Nagle przeżywamy wstrząs – zdradził ktoś, kto długie lata obiecywał miłość, stróż moralności okazał się notorycznym kłamcą, a ten, kogo uznawaliśmy za autorytet okazał się szpiegiem, agentem przed długie lata uwikłanym w związki z totalitarną władzą. To, co było dotąd białe okazało się czarne, to, co uznawaliśmy za prawdę było jedynie obłudą, nikomu nie starczyło nawet odwagi cywilnej by się przyznać, wyznać swoją winę i prosić o przebaczenie. Uwikłanie w mętne próby wyjaśnień, przeplatanie prawdy nieprawdą, fałszywa cnota, roztrzaskujące się na naszych oczach hierarchie wartości – rodzą wrażenie, że oto przemija postać tego świata. Świata naszych pewności i zawierzeń, świata, który uznawaliśmy za swój, którego ram byliśmy pewni. Nie możemy zrozumieć, nie jesteśmy w stanie bez lęku myśleć o przyszłości i dokonać przeglądu ruin naszego świata. Przeżywamy doświadczenia traumatyczne. Gdzie szukać zrozumienia tego, co się dzieje? Skąd spodziewać się ratunku? Stajemy bezbronni wobec tajemnicy zła, która zagarnęła naszych bliskich, wpatrujemy się w twarze niby takie te same, ale przecież inne, bo zasnute mrokiem niedostrzeganym dla oczu.
Nie wiemy jak rozproszyć ten mrok. Jesteśmy bezradni, niekompetentni.

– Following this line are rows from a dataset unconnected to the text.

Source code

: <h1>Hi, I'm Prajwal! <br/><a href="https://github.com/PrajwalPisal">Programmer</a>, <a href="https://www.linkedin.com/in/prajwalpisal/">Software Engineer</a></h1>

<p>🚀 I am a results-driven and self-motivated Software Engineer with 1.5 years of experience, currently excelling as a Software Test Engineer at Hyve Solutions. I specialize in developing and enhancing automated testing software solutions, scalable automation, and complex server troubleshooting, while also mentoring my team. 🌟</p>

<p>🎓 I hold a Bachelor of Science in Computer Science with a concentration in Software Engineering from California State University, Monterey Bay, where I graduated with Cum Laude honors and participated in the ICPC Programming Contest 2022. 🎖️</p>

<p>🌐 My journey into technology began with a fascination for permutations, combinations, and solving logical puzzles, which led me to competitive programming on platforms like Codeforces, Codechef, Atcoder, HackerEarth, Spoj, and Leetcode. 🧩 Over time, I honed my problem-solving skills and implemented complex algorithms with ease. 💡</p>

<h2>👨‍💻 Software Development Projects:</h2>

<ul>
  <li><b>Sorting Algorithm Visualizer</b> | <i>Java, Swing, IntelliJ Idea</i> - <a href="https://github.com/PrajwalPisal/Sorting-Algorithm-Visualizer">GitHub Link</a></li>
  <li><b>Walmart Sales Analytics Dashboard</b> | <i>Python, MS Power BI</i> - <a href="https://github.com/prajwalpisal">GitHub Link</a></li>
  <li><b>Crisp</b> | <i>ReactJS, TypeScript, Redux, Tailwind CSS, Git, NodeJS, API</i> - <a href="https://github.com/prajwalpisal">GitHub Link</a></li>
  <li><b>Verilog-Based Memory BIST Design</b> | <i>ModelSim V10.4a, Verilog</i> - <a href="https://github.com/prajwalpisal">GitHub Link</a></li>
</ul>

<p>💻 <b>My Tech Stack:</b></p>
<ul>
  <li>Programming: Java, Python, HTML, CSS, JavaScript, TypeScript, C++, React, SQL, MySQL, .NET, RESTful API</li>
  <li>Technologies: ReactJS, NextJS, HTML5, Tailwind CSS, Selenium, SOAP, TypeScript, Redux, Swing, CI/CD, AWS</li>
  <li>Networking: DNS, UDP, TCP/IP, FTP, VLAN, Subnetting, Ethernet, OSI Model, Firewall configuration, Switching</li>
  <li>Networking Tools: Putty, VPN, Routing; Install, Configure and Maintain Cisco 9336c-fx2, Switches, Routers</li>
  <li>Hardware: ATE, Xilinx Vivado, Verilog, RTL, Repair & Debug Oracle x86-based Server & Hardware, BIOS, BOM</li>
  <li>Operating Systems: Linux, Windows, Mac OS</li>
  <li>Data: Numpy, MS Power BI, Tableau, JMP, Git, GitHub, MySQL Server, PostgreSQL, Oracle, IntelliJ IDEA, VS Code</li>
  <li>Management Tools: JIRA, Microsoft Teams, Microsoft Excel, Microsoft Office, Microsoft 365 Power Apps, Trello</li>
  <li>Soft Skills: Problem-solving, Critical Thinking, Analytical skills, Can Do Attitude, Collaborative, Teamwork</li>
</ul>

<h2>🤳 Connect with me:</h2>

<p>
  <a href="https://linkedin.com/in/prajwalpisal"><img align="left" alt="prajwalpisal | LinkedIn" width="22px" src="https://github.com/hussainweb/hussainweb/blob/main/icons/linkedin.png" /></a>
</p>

Coś nas przerosło. Ale co?
Przerosło nas zło, którego rozmiarów i siły rażenia nie spodziewaliśmy się, nie byliśmy na to przygotowani. Współczesna myśl chrześcijańska daleko odeszła od analiz średniowiecznych ascetów i mistyków, którzy potrafili docenić przebiegłość zła, badać jego sposoby wpływu na ludzką duszę, szukać broni przeciwko niemu, przewidywać atak, rozeznawać kuszenie i chronić się. My, dzieci racjonalizmu, ufni w zbawczą siłę cudów techniki tamtą broń straciliśmy, nie umiemy się nią posługiwać, dlatego trzeba szukać nowego języka i nowych form rozeznawania istoty zła i nowych czytelnych dla współczesnego człowieka sposobów na radzenie sobie z nim. Może wtedy uda się nam bardziej zrozumieć to, czego pojąc dziś nie jesteśmy w stanie, może będziemy mniej bezradni, bo bardziej świadomi i trochę lepiej przygotowani na wejście w dramat kuszenia, który nikogo z nas nie omija.

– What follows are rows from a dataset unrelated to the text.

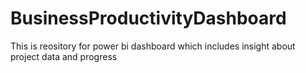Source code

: # BusinessProductivityDashboard
This is reository for power bi dashboard which includes insight about project data and progress
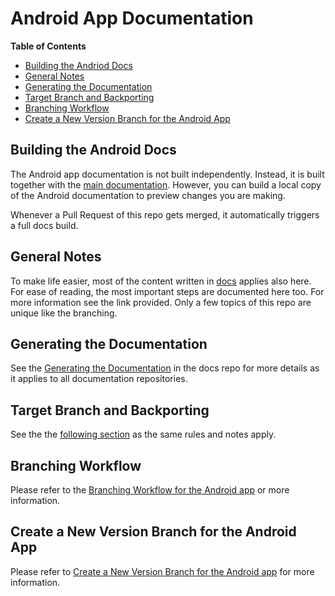 # Android App Documentation

**Table of Contents**

* [Building the Andriod Docs](#building-the-android-docs)
* [General Notes](#general-notes)
* [Generating the Documentation](#generating-the-documentation)
* [Target Branch and Backporting](#target-branch-and-backporting)
* [Branching Workflow](#branching-workflow)
* [Create a New Version Branch for the Android App](#create-a-new-version-branch-for-the-android-app)

## Building the Android Docs

The Android app documentation is not built independently. Instead, it is built together with the [main documentation](https://github.com/owncloud/docs/). However, you can build a local copy of the Android documentation to preview changes you are making.

Whenever a Pull Request of this repo gets merged, it automatically triggers a full docs build.

## General Notes

To make life easier, most of the content written in [docs](https://github.com/owncloud/docs#readme) applies also here. For ease of reading, the most important steps are documented here too. For more information see the link provided. Only a few topics of this repo are unique like the branching.

## Generating the Documentation

See the [Generating the Documentation](https://github.com/owncloud/docs#generating-the-documentation) in the docs repo for more details as it applies to all documentation repositories.

## Target Branch and Backporting

See the the [following section](https://github.com/owncloud/docs#target-branch-and-backporting) as the same rules and notes apply.

## Branching Workflow

Please refer to the [Branching Workflow for the Android app](https://github.com/owncloud/docs-client-android/blob/master/docs/the-branching-workflow.md) or more information.

## Create a New Version Branch for the Android App

Please refer to [Create a New Version Branch for the Android app](https://github.com/owncloud/docs-client-android/blob/master/docs/new-version-branch.md) for more information.

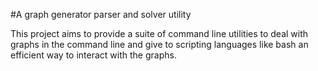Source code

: #A graph generator parser and solver utility

This project aims to provide a suite of command line utilities to deal with graphs in the command line and give
to scripting languages like bash an efficient way to interact with the graphs.
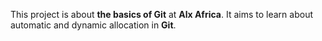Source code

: This project is about **the basics of Git** at **Alx Africa**. It aims to learn about automatic and dynamic allocation in **Git**.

Sądzę, że myśl ks. Józefa Tischnera próbująca opisać i dotrzeć do istoty spotkania ze złem może stać się cenną wskazówką na drodze.
Kuszenie jest według Tischnera procesem, dramatem, który rozgrywa się pomiędzy kusicielem a kuszonym, pomiędzy jakimś Ja i Ty. Właśnie relacja miedzy dwoma podmiotami ma tu wielkie znaczenie. Kusicielowi chodzi nie o wskazanie, czy wspólne poszukiwanie prawdy -chodzi mu przede wszystkim o uznanie. W dialogu kuszenia ogromne znaczenie ma to, żeby kuszony przejął obietnice kusiciela, uznał jego racje, jego sposób myślenia, żeby docenił wartość i znaczenie punktu widzenia, z jakiego kusiciel przedstawia mu swoje propozycje. Ta specyficzna relacja oparta u samego podłoża na kłamstwie zakłada, że kłamiący, kuszący zna prawdę, jest o niej przekonany i jej wierny, natomiast kuszony jej nie zna, albo nie jest o niej do końca przekonany. W taki sposób kusiciel staje się przewodnikiem kuszonego na drodze poznania prawdy. To on jest wtajemniczony, on zna niuanse, których nie dostrzega jego partner. Pokazuje drogę, odsłania meandry powikłań i tajemnic. Wprowadza w swój świat, pokazuje jego bogactwa i możliwości. Jednocześnie daje subtelnie do zrozumienia kuszonemu, że to on, jedynie on jest godny poznać te tajemnice, tylko on jako ktoś ważny i cenny może posiąść bogactwa tego świata, którymi kusiciel chce się z nim podzielić. Chce tego, bo go ceni, bo mu wierzy, bo kocha, bo chce go ocalić, chce go wesprzeć w jego trudzie, problemach, zminimalizować ból i cierpienie,uchronić od rozczarowań.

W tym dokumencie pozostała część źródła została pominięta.